Work instructions ->
Report back every line from the entries below in which the word "vercel" occurs.

Segment Start: Records for this task

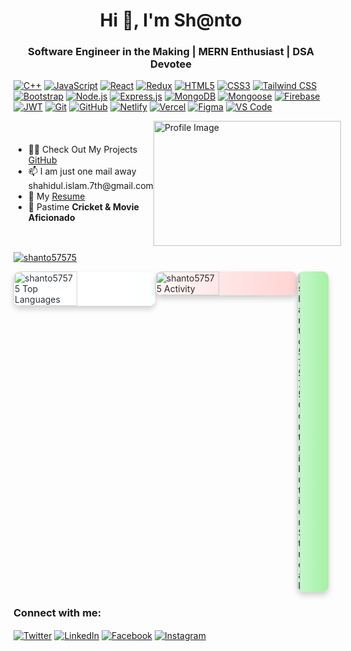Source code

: <h1 align="center">Hi 👋, I'm Sh@nto</h1>
<h3 align="center">Software Engineer in the Making | MERN Enthusiast | DSA Devotee</h3>

[![C++](https://img.shields.io/badge/-C%2B%2B-blue?style=for-the-badge&logo=c%2B%2B)](https://en.wikipedia.org/wiki/C%2B%2B)
[![JavaScript](https://img.shields.io/badge/-JavaScript-yellow?style=for-the-badge&logo=javascript)](https://developer.mozilla.org/en-US/docs/Web/JavaScript)
[![React](https://img.shields.io/badge/-React-blue?style=for-the-badge&logo=react)](https://reactjs.org/)
[![Redux](https://img.shields.io/badge/-Redux-purple?style=for-the-badge&logo=redux)](https://redux.js.org/)
[![HTML5](https://img.shields.io/badge/-HTML5-red?style=for-the-badge&logo=html5)](https://developer.mozilla.org/en-US/docs/Web/HTML)
[![CSS3](https://img.shields.io/badge/-CSS3-blue?style=for-the-badge&logo=css3)](https://developer.mozilla.org/en-US/docs/Web/CSS)
[![Tailwind CSS](https://img.shields.io/badge/-Tailwind_CSS-lightblue?style=for-the-badge&logo=tailwind-css)](https://tailwindcss.com/)
[![Bootstrap](https://img.shields.io/badge/-Bootstrap-purple?style=for-the-badge&logo=bootstrap)](https://getbootstrap.com/)
[![Node.js](https://img.shields.io/badge/-Node.js-green?style=for-the-badge&logo=node.js)](https://nodejs.org/)
[![Express.js](https://img.shields.io/badge/-Express.js-lightgrey?style=for-the-badge&logo=express)](https://expressjs.com/)
[![MongoDB](https://img.shields.io/badge/-MongoDB-green?style=for-the-badge&logo=mongodb)](https://www.mongodb.com/)
[![Mongoose](https://img.shields.io/badge/-Mongoose-orange?style=for-the-badge&logo=mongoose)](https://mongoosejs.com/)
[![Firebase](https://img.shields.io/badge/-Firebase-orange?style=for-the-badge&logo=firebase)](https://firebase.google.com/)
[![JWT](https://img.shields.io/badge/-JWT-yellow?style=for-the-badge&logo=json-web-tokens)](https://jwt.io/)
[![Git](https://img.shields.io/badge/-Git-black?style=for-the-badge&logo=git)](https://git-scm.com/)
[![GitHub](https://img.shields.io/badge/-GitHub-grey?style=for-the-badge&logo=github)](https://github.com/)
[![Netlify](https://img.shields.io/badge/-Netlify-blue?style=for-the-badge&logo=netlify)](https://www.netlify.com/)
[![Vercel](https://img.shields.io/badge/-Vercel-blue?style=for-the-badge&logo=vercel)](https://vercel.com/)
[![Figma](https://img.shields.io/badge/-Figma-blueviolet?style=for-the-badge&logo=figma)](https://www.figma.com/)
[![VS Code](https://img.shields.io/badge/-VS_Code-blue?style=for-the-badge&logo=visual-studio-code)](https://code.visualstudio.com/)

<div style="display: flex; align-items: center; justify-content: space-between;">
    <div>
    <ul>
      <li>👨‍💻 Check Out My Projects <a href="https://github.com/Shanto57575">GitHub</a></li>
      <li>📫 I am just one mail away shahidul.islam.7th@gmail.com</li>
      <li>📄 My <a href="https://drive.google.com/file/d/14PZc0XHRW6hxw1pNiWO7d-Hw-k76_-1f/view?usp=sharing">Resume</a></li>
      <li>🎥 Pastime <strong>Cricket & Movie Aficionado</strong></li>
    </ul>
  </div>
  <div>
    <img src="https://miro.medium.com/v2/resize:fit:1278/1*XC8smpR5WreT96bwSVNzjg.gif" alt="Profile Image" width="300" height="200"/>
  </div>
</div>

<p align="left" style="margin-top:10px;"> <a href="https://github.com/ryo-ma/github-profile-trophy"><img src="https://github-profile-trophy.vercel.app/?username=shanto57575&theme=dracula" alt="shanto57575" /></a> </p>

<div style="display: flex; justify-content: space-around; margin-bottom: 20px;">
  <img
    style="width: 45%; filter: contrast(90%) brightness(115%) saturate(140%); border-radius: 10px; box-shadow: 0px 5px 10px rgba(0, 0, 0, 0.2); background: linear-gradient(to right, #f0f8ff, #e6f2fa);"
    src="https://github-readme-stats.vercel.app/api/top-langs?username=shanto57575&show_icons=true&locale=en&layout=compact"
    alt="shanto57575 Top Languages"
  />
  <img
    style="width: 45%; filter: contrast(90%) brightness(110%) saturate(130%); border-radius: 10px; box-shadow: 0px 5px 10px rgba(0, 0, 0, 0.2); background: linear-gradient(to right, #ffecec, #f7cac9);"
    src="https://github-readme-stats.vercel.app/api?username=shanto57575&show_icons=true&locale=en"
    alt="shanto57575 Activity"
  />
  <img
    style="width: 10%; filter: contrast(90%) brightness(110%) saturate(130%); border-radius: 10px; box-shadow: 0px 5px 10px rgba(0, 0, 0, 0.2); background: linear-gradient(to right, #c3e8cb, #a5e0a2);"
    src="https://github-readme-streak-stats.herokuapp.com/?user=shanto57575"
    alt="shanto57575 Contribution Streak"
  />
</div>

<h3 align="left">Connect with me:</h3>
<p align="left">
<a href="https://twitter.com/Shahidu37823405" target="_blank"><img align="center" src="https://img.shields.io/badge/-Twitter-1DA1F2?style=for-the-badge&logo=twitter&logoColor=white" alt="Twitter" /></a>
<a href="https://www.linkedin.com/in/md-shahidul-islam-shanto/" target="_blank"><img align="center" src="https://img.shields.io/badge/-LinkedIn-0077B5?style=for-the-badge&logo=linkedin&logoColor=white" alt="LinkedIn" /></a>
<a href="https://www.facebook.com/profile.php?id=100021587690987" target="_blank"><img align="center" src="https://img.shields.io/badge/-Facebook-1877F2?style=for-the-badge&logo=facebook&logoColor=white" alt="Facebook" /></a>
<a href="https://www.instagram.com/_shanto16_3/" target="_blank"><img align="center" src="https://img.shields.io/badge/-Instagram-E4405F?style=for-the-badge&logo=instagram&logoColor=white" alt="Instagram" /></a>
</p>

Segment End: Records for this task

Expected answer ->
[![Vercel](https://img.shields.io/badge/-Vercel-blue?style=for-the-badge&logo=vercel)](https://vercel.com/)
<p align="left" style="margin-top:10px;"> <a href="https://github.com/ryo-ma/github-profile-trophy"><img src="https://github-profile-trophy.vercel.app/?username=shanto57575&theme=dracula" alt="shanto57575" /></a> </p>
    src="https://github-readme-stats.vercel.app/api/top-langs?username=shanto57575&show_icons=true&locale=en&layout=compact"
    src="https://github-readme-stats.vercel.app/api?username=shanto57575&show_icons=true&locale=en"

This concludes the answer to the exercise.